◆ **Records for this exercise**:
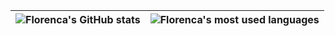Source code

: 
| ![Florenca's GitHub stats](https://github-readme-stats.vercel.app/api?username=manuflorenca&show_icons=true&theme=dracula) | ![Florenca's most used languages](https://github-readme-stats.vercel.app/api/top-langs/?username=manuflorenca&layout=compact&theme=dracula&hide_border=true) |
| --- | --- |
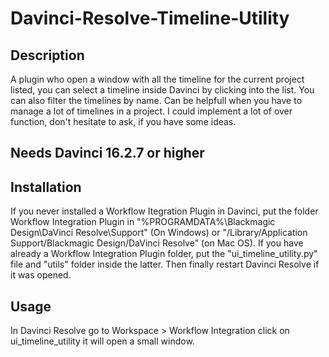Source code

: # Davinci-Resolve-Timeline-Utility

## Description
A plugin who open a window with all the timeline for the current project listed, you can select a timeline inside Davinci by clicking into the list.
You can also filter the timelines by name. Can be helpfull when you have to manage a lot of timelines in a project.
I could implement a lot of over function, don't hesitate to ask, if you have some ideas.

## Needs Davinci 16.2.7 or higher

## Installation
If you never installed a Workflow Itegration Plugin in Davinci, 
put the folder Workflow Integration Plugin in "%PROGRAMDATA%\Blackmagic Design\DaVinci Resolve\Support\" (On Windows) or 
"/Library/Application Support/Blackmagic Design/DaVinci Resolve" (on Mac OS). If you have already a Workflow Integration Plugin folder,
put the "ui_timeline_utility.py" file and "utils" folder inside the latter.
Then finally restart Davinci Resolve if it was opened.

## Usage 
In Davinci Resolve go to Workspace > Workflow Integration click on ui_timeline_utility it will open a small window.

◆ **Task objective**: Bring together every line in the entries that holds the string "project".

◆ **Completed exercise**:
A plugin who open a window with all the timeline for the current project listed, you can select a timeline inside Davinci by clicking into the list.
You can also filter the timelines by name. Can be helpfull when you have to manage a lot of timelines in a project.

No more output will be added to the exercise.